Despite these potential pitfalls, Gandhi says he believes most doctors and hospitals will begin to utilize the wealth of data being collected by apps and mobile devices, in large part because the recent health care reforms incentivize it. "Medical providers stand to gain, financially, if their patients get sick less and visit less often. Key to accomplishing that is understanding what is going on with the patient in between visits."
Into thin air
Earlier this month, Mike Dittenber traveled up to Traverse City, Michigan, where he boarded a small airplane and prepared for his first skydive. As it rose up above the clouds, he could feel his heart pumping. "When we jumped, we were above the cloud cover, so we kind of fell through that, and then emerged over the bay below." His partner opened the chute and they floated down to safety. "It was awesome."
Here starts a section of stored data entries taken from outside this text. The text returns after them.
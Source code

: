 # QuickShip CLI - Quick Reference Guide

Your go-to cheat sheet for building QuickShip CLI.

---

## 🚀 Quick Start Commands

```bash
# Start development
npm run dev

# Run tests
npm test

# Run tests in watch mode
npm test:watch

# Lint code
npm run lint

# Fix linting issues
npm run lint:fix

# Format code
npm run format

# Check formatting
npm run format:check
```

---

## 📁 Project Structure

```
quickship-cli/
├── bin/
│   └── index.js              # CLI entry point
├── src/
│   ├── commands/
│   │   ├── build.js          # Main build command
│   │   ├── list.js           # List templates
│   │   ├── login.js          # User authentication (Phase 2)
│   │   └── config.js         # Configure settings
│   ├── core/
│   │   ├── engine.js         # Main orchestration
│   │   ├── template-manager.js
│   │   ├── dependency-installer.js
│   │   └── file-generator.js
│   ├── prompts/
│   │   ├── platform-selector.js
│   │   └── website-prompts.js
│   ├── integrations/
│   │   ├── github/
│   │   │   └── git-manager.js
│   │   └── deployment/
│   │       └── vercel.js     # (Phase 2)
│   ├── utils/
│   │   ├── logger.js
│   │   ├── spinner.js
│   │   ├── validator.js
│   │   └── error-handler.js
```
Dittenber says in the year he’s been using MyFitnessPal several friends and family members have joined, hoping to follow his lead. "We swap recipes and send each other positive messages. The social aspect of the app is really useful for keeping yourself on track." He is excited for a world in which every smartphone user is able to easily tap into data about their health and fitness and share that information with their doctor. "When you can really know what you’re putting into your body, how much you’re exercising, not just taking a rough guess, it gives you a sense of control."
For investors in digital health, like Rock Health’s Gandhi, Dittenber’s experience is a signal that massive changes, and potential fortunes, are on the horizon. "Until we had a phone in everybody’s pocket with GPS, we didn’t know we needed Uber, or how big a business that could be," he says. "Once most people are walking around with a device that tracks their heart rate and daily exercise, as we begin to ingest all that data, chances are we’re going to come up with some incredible new opportunities that nobody has even imagined yet."